In general, training a neural network model requires separating the dataset into the following three parts: (1) a training dataset; (2) a validation dataset; and (3) a test dataset. The training dataset is used to adjust the model parameters and biases. The validation dataset is used to estimate the model’s skill while tuning its hyperparameters, including the number of epochs, among others. As only the number of epochs will be relevant for the reader, its definition is given here. One “epoch” is defined as one forward pass and one backward pass through the entire training dataset. The test dataset is then used to verify the capability of the model to generalize its predictions based upon new data. If the model yields good predictions, then its ability to generalize is good. Otherwise, the model exhibits overfitting and is susceptible to overlearning, i.e., no further improvement in performance can be achieved and, indeed, further “tinkering” (experimentation or adjustment) may possibly result in its subsequent deterioration. Indeed, neural network models can be over-parameterized, yet can still correctly predict labels, even if these were assigned randomly [7,8,9]. Overfitting is a known problem in neural network models and deep learning in general, but different methods can allow us to avoid the problem, such as data augmentation by flipping or rotating the images [18,19], the use of a dropout layer that forces the model to work with part of its parameters turned “off” [20], or early stopping of the training phase [21,22]. Hence, the sample’s variability in the training dataset is key to minimize the possibility of overfitting.

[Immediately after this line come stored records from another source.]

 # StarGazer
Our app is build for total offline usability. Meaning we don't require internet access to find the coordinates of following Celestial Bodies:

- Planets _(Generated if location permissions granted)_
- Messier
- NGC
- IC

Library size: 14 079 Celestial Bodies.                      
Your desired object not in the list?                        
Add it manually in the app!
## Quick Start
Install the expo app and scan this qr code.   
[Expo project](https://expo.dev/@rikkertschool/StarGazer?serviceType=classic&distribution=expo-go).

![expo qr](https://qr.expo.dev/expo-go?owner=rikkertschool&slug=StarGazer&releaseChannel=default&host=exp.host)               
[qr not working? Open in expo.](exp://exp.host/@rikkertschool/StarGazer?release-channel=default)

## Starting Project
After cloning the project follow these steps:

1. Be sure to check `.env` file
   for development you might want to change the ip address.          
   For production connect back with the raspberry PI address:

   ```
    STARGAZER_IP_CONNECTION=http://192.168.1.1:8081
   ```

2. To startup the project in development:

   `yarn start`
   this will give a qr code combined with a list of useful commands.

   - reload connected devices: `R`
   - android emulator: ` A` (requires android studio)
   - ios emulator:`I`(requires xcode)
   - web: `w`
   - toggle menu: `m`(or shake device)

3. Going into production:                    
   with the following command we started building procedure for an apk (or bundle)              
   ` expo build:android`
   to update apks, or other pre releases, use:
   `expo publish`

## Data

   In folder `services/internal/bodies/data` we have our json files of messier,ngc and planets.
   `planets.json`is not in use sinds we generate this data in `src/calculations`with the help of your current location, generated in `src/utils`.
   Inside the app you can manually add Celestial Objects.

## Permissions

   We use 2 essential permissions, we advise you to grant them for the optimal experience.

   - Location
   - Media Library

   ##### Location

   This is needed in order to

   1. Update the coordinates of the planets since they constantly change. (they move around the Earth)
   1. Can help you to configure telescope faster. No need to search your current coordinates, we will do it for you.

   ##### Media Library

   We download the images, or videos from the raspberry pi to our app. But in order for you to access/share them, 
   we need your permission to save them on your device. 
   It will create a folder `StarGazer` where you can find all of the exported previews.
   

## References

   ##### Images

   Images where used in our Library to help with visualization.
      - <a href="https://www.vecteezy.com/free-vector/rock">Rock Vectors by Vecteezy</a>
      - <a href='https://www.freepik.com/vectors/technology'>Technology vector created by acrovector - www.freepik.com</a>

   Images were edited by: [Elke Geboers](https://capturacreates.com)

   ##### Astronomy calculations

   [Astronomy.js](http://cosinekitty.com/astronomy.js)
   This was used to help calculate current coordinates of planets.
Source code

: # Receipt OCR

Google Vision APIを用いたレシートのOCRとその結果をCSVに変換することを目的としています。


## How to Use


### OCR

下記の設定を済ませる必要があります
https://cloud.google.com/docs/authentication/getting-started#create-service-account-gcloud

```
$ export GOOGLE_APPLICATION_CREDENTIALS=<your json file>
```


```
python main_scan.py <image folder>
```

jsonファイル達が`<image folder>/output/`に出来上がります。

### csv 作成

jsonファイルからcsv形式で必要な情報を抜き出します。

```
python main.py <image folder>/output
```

In the particular case of SISR, is it relevant to try to maximize the variety of examples if the model is to be applied to a specific theme or topic? In this study, we use the ESRGAN method to increase the spatial resolution of different types of imagery and address this question. ESRGAN were chosen because they outperform, in terms of peak signal-to-noise ratio (PSNR), other SISR methods, such as SRCNN, EDSR, RCAN, EnhanceNet or SRGAN [13], and are publicly available. We used airborne and satellite images to construct different datasets of different themes, as follows: (1) “daily life”; (2) agricultural; (3) forests; (4) urban areas; (5) rocky outcrops; (6) the planet Mars; and (7) a mixture of different themes. These groups of data have been used for training with different numbers of epochs (150, 300, 600, 1200, 2400, 4800). We demonstrated that training a model for a specific task is more interesting than maximizing the variability in the data during training. The results indicate that the number of epochs is not strictly correlated with the PSNR value; rather, it depends upon the topic being trained. Furthermore, this work highlights a correlation between the quality of the results and the textural homogeneity of the image, i.e., the inverse difference moment (IDM), together with entropy indices that are taken from the Haralick co-occurrence matrix [23].

2. Materials and Methods

2.1. ESRGAN Architecture

The ESRGAN architecture we used is inspired by the SRGAN or super-resolution generative adversarial network [24]. The architecture is described in [13], and we invite the reader to refer to it for more details. The models are trained to reconstruct images for which the resolution has been degraded by a factor of 4 using MATLAB bicubic kernel function. The use of other convolution methods to degrade the resolution is not recommended, given that they could generate artefacts. The codes that are used here are those provided by the authors of [13] on their GitHub (https://github.com/xinntao/ESRGAN) (accessed on 14 July 2021).

2.2. Datasets

Images that were used in this study originated from different sources. Each theme contains 650 images. The choice of themes was guided by the following two main criteria: (1) constructing themes that presented a large variability in environments (forests, regolith, and urban areas, among others); and (2) data availability. Table 1 lists the datasets used in this study, and the following section describes the different themes that were used in this study.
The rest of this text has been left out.